# Task to complete
Every line with "torii" in it must be copied from the data.

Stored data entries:
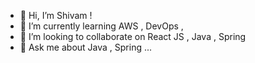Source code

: - 👋 Hi, I’m Shivam !
- 🌱 I’m currently learning AWS , DevOps , 
- 💞️ I’m looking to collaborate on React JS , Java , Spring
- 💬 Ask me about Java , Spring ...

<!---
shivam2894/shivam2894 is a ✨ special ✨ repository because its `README.md` (this file) appears on your GitHub profile.
You can click the Preview link to take a look at your changes.
--->
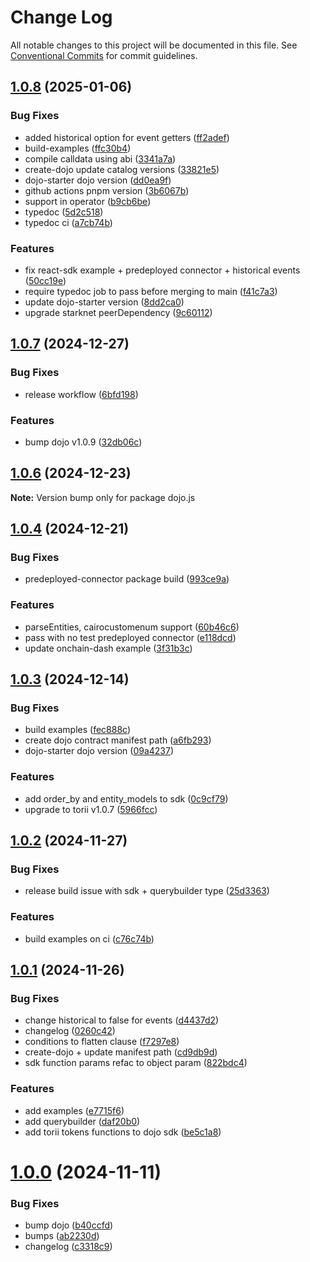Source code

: # Change Log

All notable changes to this project will be documented in this file.
See [Conventional Commits](https://conventionalcommits.org) for commit guidelines.

## [1.0.8](https://github.com/dojoengine/dojo.js/compare/v1.0.7...v1.0.8) (2025-01-06)


### Bug Fixes

* added historical option for event getters ([ff2adef](https://github.com/dojoengine/dojo.js/commit/ff2adeff1c628be8a8c9966cee55c9270f26a8b9))
* build-examples ([ffc30b4](https://github.com/dojoengine/dojo.js/commit/ffc30b41671fd29c7e230635ab6c254c198f6c60))
* compile calldata using abi ([3341a7a](https://github.com/dojoengine/dojo.js/commit/3341a7a5f3b8af1172a12624f82bac77adbe0304))
* create-dojo update catalog versions ([33821e5](https://github.com/dojoengine/dojo.js/commit/33821e5be04b503f7eba92323b7c31d2ebee9b9e))
* dojo-starter dojo version ([dd0ea9f](https://github.com/dojoengine/dojo.js/commit/dd0ea9f6902bf6391b938a857153bb4f7437abc1))
* github actions pnpm version ([3b6067b](https://github.com/dojoengine/dojo.js/commit/3b6067b13882c6e1535ae358fc4ce07291e3222f))
* support in operator ([b9cb6be](https://github.com/dojoengine/dojo.js/commit/b9cb6be14e56750e0aefdd42f6b35a1197761710))
* typedoc ([5d2c518](https://github.com/dojoengine/dojo.js/commit/5d2c518f1dcb1013af03364c23ed74de3f13c352))
* typedoc ci ([a7cb74b](https://github.com/dojoengine/dojo.js/commit/a7cb74b1b62ee09b08fb9815c08a668955654f3f))


### Features

* fix react-sdk example + predeployed connector + historical events ([50cc19e](https://github.com/dojoengine/dojo.js/commit/50cc19ea944c5712e5df6062e4b73e472c21e877))
* require typedoc job to pass before merging to main ([f41c7a3](https://github.com/dojoengine/dojo.js/commit/f41c7a316940e4bbfdffbd784edd117a2c0344c4))
* update dojo-starter version ([8dd2ca0](https://github.com/dojoengine/dojo.js/commit/8dd2ca07b77bbc34ff6eeb14596abf52df19a0e9))
* upgrade starknet peerDependency ([9c60112](https://github.com/dojoengine/dojo.js/commit/9c6011275c7213d68175a0dd51275caae55e2e61))





## [1.0.7](https://github.com/dojoengine/dojo.js/compare/v1.0.6...v1.0.7) (2024-12-27)


### Bug Fixes

* release workflow ([6bfd198](https://github.com/dojoengine/dojo.js/commit/6bfd1986e525ca327b4a6a9c9aedded3987b141e))


### Features

* bump dojo v1.0.9 ([32db06c](https://github.com/dojoengine/dojo.js/commit/32db06cf32348b6b2d150e86817326f9fb35ce45))





## [1.0.6](https://github.com/dojoengine/dojo.js/compare/v1.0.5...v1.0.6) (2024-12-23)

**Note:** Version bump only for package dojo.js





## [1.0.4](https://github.com/dojoengine/dojo.js/compare/v1.0.4-alpha.3.1.2...v1.0.4) (2024-12-21)


### Bug Fixes

* predeployed-connector package build ([993ce9a](https://github.com/dojoengine/dojo.js/commit/993ce9a4777f1f6e32dc1de435416bef8b9c0a0e))


### Features

* parseEntities, cairocustomenum support ([60b46c6](https://github.com/dojoengine/dojo.js/commit/60b46c672fc2bfd51a9eb3aa5a51cb834c828ce5))
* pass with no test predeployed connector ([e118dcd](https://github.com/dojoengine/dojo.js/commit/e118dcd7ea4f0c397dc3db8d20b40b0b3d93cb52))
* update onchain-dash example ([3f31b3c](https://github.com/dojoengine/dojo.js/commit/3f31b3c9d7b2ba55ba085a6b5f5ead4d9391adc2))





## [1.0.3](https://github.com/dojoengine/dojo.js/compare/v1.0.3-alpha.2...v1.0.3) (2024-12-14)


### Bug Fixes

* build examples ([fec888c](https://github.com/dojoengine/dojo.js/commit/fec888c5428b1e821e42b34213ec4337d129c667))
* create dojo contract manifest path ([a6fb293](https://github.com/dojoengine/dojo.js/commit/a6fb29322468a71df4621877f74ec280ce004be8))
* dojo-starter dojo version ([09a4237](https://github.com/dojoengine/dojo.js/commit/09a423728cde10af06d47f38a72a712e0b6134ff))


### Features

* add order_by and entity_models to sdk ([0c9cf79](https://github.com/dojoengine/dojo.js/commit/0c9cf7913bc5b50bd907f56f3c60e169ef43ecce))
* upgrade to torii v1.0.7 ([5966fcc](https://github.com/dojoengine/dojo.js/commit/5966fcc072b02ec49bba4770031bc4fd760ee14a))





## [1.0.2](https://github.com/dojoengine/dojo.js/compare/v1.0.1...v1.0.2) (2024-11-27)


### Bug Fixes

* release build issue with sdk + querybuilder type ([25d3363](https://github.com/dojoengine/dojo.js/commit/25d33639b7bc699d082d038b835c15da31c08783))


### Features

* build examples on ci ([c76c74b](https://github.com/dojoengine/dojo.js/commit/c76c74b354572371f189a881b35ede49eb4c9502))





## [1.0.1](https://github.com/dojoengine/dojo.js/compare/v1.0.0...v1.0.1) (2024-11-26)


### Bug Fixes

* change historical to false for events ([d4437d2](https://github.com/dojoengine/dojo.js/commit/d4437d299f02588622fed1396c8b45182be91828))
* changelog ([0260c42](https://github.com/dojoengine/dojo.js/commit/0260c423df0e27cb554fac4043b1a373625908d9))
* conditions to flatten clause ([f7297e8](https://github.com/dojoengine/dojo.js/commit/f7297e8b6bd739e04848c623d491b0ba8d112abb))
* create-dojo + update manifest path ([cd9db9d](https://github.com/dojoengine/dojo.js/commit/cd9db9d8f9c9bec82e2634f5c86d74d084b31397))
* sdk function params refac to object param ([822bdc4](https://github.com/dojoengine/dojo.js/commit/822bdc4161ca478ee8e3ff3e3121ee91fb260397))


### Features

* add examples ([e7715f6](https://github.com/dojoengine/dojo.js/commit/e7715f6bc503d2e0d90e08c5878028066fbb41f7))
* add querybuilder ([daf20b0](https://github.com/dojoengine/dojo.js/commit/daf20b039db6850a21b4d5ac51c8be7227ffd4a8))
* add torii tokens functions to dojo sdk ([be5c1a8](https://github.com/dojoengine/dojo.js/commit/be5c1a82f0467f2dc93ea9c9eab91fb580ac6e8f))





# [1.0.0](https://github.com/dojoengine/dojo.js/compare/v1.0.0-alpha.30...v1.0.0) (2024-11-11)


### Bug Fixes

* bump dojo ([b40ccfd](https://github.com/dojoengine/dojo.js/commit/b40ccfd35dd736b11fedfd62cec5105f1650adf2))
* bumps ([ab2230d](https://github.com/dojoengine/dojo.js/commit/ab2230d648eaf50d38c52db8f791a8e5b722520a))
* changelog ([c3318c9](https://github.com/dojoengine/dojo.js/commit/c3318c98e0a2297cf2f6fcd2111db0b7abd09479))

# Completed task
* upgrade to torii v1.0.7 ([5966fcc](https://github.com/dojoengine/dojo.js/commit/5966fcc072b02ec49bba4770031bc4fd760ee14a))
* add torii tokens functions to dojo sdk ([be5c1a8](https://github.com/dojoengine/dojo.js/commit/be5c1a82f0467f2dc93ea9c9eab91fb580ac6e8f))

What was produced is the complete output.